[Dataset excerpts]
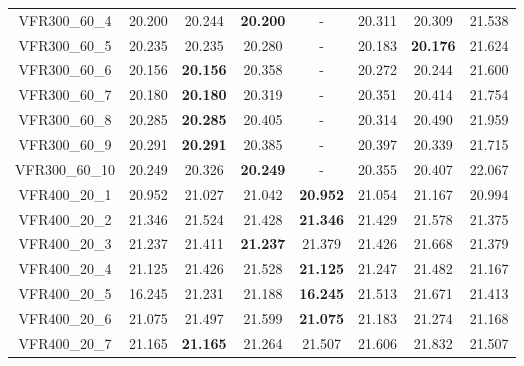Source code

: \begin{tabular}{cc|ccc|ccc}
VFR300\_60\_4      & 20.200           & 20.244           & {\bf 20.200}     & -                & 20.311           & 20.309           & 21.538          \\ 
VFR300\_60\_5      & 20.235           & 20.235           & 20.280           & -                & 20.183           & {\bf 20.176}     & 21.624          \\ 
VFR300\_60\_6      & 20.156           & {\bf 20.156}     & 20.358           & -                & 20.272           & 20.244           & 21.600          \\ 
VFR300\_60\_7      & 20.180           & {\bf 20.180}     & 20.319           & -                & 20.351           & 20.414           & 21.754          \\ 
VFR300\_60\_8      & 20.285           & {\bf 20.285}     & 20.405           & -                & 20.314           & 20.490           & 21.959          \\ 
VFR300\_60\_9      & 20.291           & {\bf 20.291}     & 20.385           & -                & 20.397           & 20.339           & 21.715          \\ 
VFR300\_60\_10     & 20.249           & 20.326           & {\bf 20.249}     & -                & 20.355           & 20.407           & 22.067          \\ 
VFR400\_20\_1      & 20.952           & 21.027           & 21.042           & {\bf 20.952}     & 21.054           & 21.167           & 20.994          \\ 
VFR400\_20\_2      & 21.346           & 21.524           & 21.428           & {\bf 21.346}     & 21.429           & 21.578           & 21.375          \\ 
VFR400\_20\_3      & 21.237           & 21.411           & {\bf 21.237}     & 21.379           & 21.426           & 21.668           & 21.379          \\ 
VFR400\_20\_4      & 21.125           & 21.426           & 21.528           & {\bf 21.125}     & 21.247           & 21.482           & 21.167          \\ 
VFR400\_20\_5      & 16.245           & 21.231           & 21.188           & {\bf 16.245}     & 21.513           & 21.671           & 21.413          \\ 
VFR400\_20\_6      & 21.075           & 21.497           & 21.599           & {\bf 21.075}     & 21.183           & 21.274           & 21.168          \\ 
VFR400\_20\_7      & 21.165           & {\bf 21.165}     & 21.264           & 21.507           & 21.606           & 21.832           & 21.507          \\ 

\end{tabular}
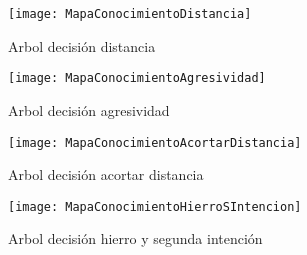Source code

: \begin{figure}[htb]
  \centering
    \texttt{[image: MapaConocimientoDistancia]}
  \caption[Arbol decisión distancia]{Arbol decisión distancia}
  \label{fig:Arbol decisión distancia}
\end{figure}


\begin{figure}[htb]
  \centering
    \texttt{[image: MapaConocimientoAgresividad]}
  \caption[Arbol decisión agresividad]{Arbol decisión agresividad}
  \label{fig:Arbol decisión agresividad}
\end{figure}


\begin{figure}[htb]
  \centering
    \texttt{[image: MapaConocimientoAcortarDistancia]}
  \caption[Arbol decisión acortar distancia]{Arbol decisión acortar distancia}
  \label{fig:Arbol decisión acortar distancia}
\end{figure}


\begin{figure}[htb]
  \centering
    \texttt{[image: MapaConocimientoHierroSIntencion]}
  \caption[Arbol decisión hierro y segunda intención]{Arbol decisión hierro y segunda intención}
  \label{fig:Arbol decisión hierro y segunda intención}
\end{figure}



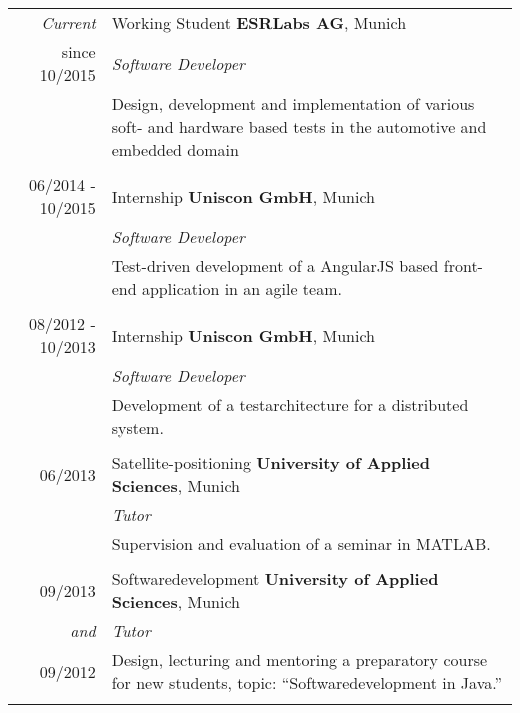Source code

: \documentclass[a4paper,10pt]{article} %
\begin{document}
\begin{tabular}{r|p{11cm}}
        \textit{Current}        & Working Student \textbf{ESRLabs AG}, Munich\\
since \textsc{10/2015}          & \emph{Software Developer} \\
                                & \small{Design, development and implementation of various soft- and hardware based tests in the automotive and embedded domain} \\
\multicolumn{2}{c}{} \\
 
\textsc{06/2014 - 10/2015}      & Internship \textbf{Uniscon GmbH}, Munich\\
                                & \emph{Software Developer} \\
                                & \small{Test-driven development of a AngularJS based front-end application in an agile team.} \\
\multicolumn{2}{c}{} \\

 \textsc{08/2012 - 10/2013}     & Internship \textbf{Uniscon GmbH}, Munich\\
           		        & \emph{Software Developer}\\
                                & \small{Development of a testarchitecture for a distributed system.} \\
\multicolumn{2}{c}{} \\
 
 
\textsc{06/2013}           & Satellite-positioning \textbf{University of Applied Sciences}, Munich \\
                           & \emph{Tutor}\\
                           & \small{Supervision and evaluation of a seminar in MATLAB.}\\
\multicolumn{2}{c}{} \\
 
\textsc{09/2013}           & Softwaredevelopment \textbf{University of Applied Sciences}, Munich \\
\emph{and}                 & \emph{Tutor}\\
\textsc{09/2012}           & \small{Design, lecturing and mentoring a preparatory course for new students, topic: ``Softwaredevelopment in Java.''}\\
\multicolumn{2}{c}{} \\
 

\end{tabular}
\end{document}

* * *

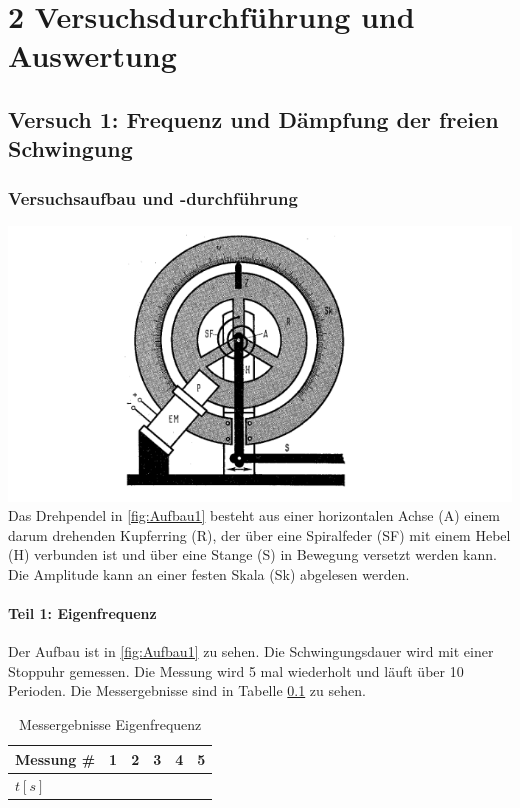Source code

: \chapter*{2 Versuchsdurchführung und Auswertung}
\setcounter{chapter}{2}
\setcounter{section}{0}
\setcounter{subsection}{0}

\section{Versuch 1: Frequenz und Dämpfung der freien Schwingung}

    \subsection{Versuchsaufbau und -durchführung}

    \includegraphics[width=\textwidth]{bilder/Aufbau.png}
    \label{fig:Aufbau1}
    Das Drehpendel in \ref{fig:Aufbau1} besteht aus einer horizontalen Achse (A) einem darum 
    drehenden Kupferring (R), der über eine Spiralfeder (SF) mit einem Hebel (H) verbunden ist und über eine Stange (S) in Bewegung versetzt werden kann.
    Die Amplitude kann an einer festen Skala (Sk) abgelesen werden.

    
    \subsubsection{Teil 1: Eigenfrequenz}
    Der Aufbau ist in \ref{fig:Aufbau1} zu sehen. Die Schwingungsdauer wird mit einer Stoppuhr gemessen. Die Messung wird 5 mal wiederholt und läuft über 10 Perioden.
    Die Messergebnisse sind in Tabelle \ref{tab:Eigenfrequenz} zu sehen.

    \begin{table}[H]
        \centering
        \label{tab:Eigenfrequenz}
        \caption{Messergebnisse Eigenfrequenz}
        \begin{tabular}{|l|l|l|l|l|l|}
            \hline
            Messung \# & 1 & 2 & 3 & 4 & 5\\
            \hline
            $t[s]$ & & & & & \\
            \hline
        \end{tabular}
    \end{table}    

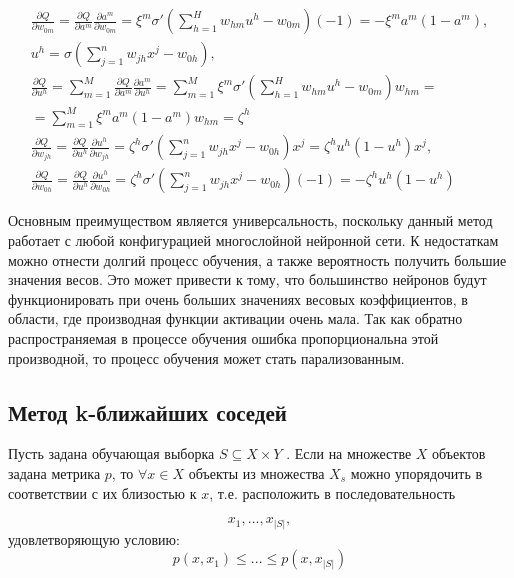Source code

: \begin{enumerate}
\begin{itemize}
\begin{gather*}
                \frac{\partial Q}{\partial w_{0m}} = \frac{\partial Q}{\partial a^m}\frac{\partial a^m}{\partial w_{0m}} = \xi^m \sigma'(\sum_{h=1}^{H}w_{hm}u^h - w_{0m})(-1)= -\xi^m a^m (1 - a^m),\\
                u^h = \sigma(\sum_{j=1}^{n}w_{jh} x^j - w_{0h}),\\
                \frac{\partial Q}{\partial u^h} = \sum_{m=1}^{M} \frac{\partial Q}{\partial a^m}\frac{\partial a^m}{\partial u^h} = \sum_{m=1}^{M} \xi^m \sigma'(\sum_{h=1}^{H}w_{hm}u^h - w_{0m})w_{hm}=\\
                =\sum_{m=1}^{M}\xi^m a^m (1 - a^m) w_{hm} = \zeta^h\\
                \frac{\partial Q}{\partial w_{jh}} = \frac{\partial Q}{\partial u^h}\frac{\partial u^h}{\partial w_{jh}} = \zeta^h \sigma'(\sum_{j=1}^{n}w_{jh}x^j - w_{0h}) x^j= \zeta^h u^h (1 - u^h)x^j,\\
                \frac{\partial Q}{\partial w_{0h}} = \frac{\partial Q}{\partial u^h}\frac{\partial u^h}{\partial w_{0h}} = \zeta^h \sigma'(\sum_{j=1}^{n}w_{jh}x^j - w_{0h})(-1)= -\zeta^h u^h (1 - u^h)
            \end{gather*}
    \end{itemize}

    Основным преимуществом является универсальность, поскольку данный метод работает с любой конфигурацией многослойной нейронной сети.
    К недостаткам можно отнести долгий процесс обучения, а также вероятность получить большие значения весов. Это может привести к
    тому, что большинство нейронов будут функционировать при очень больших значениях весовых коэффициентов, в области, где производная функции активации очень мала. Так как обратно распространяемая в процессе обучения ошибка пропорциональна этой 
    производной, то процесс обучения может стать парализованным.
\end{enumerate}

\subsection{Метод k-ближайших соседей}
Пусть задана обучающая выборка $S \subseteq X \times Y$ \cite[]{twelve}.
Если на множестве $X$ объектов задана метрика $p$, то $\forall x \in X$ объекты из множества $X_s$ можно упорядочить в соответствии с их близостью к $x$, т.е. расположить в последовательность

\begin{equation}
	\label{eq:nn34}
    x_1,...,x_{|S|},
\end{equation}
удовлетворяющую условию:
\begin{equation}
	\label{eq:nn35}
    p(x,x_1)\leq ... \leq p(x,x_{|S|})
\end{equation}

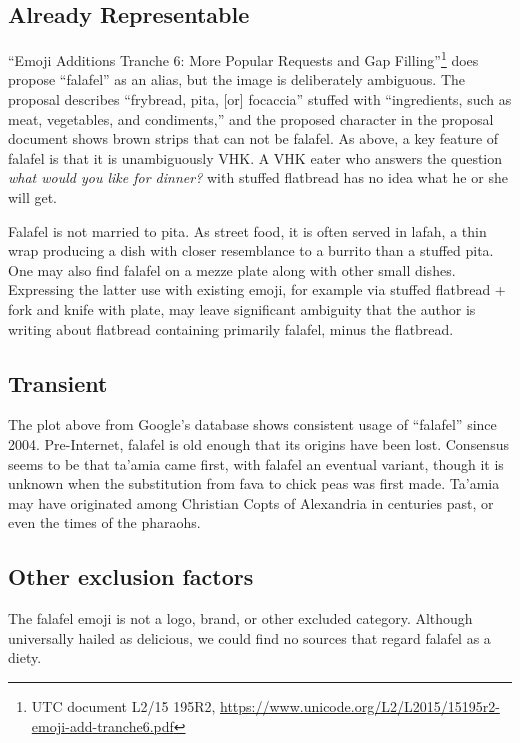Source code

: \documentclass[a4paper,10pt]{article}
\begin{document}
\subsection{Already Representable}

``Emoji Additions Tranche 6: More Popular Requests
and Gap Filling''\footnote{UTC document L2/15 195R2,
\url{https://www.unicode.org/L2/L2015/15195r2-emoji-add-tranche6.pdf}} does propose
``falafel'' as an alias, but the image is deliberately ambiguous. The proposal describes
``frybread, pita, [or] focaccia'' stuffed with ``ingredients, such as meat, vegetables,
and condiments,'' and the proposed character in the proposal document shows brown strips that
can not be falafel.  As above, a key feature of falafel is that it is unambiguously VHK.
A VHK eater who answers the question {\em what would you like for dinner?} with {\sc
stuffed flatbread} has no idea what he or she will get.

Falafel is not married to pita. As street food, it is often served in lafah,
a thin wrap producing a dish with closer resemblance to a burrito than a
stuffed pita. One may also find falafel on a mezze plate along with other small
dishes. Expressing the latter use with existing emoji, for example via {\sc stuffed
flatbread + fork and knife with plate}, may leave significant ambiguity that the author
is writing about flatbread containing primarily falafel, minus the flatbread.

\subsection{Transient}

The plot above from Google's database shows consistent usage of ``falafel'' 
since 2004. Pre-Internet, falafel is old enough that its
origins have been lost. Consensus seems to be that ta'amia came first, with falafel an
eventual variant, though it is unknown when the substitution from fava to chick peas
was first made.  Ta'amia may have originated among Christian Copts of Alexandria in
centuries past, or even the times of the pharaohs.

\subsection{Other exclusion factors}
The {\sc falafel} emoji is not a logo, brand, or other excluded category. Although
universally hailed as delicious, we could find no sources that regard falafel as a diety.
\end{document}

--

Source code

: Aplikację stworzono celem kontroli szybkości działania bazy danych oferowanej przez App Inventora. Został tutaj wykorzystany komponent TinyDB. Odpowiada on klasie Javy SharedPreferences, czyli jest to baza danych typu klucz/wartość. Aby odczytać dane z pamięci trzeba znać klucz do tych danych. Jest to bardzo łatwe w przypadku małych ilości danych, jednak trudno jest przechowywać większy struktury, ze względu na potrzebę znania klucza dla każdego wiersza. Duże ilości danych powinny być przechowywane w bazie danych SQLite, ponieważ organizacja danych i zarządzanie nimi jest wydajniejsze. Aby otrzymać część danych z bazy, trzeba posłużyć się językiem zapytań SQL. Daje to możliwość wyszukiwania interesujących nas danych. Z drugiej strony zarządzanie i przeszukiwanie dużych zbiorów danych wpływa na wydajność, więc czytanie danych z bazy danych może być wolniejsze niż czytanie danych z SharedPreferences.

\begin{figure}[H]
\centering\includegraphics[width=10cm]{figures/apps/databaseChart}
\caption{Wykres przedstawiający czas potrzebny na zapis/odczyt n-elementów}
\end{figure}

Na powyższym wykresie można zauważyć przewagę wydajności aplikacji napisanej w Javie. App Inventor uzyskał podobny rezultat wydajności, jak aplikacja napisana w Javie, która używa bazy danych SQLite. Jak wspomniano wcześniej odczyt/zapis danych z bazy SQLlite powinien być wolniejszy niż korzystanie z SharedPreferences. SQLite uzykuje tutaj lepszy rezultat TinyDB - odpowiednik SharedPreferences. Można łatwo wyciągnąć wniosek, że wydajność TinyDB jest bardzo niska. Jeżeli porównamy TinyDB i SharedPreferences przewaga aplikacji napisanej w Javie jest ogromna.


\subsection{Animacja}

[PROMPT] Locate the word "flatbread" in the records and collect each line it appears in.

[TASK RESULT]
stuffed flatbread} has no idea what he or she will get.
flatbread + fork and knife with plate}, may leave significant ambiguity that the author
is writing about flatbread containing primarily falafel, minus the flatbread.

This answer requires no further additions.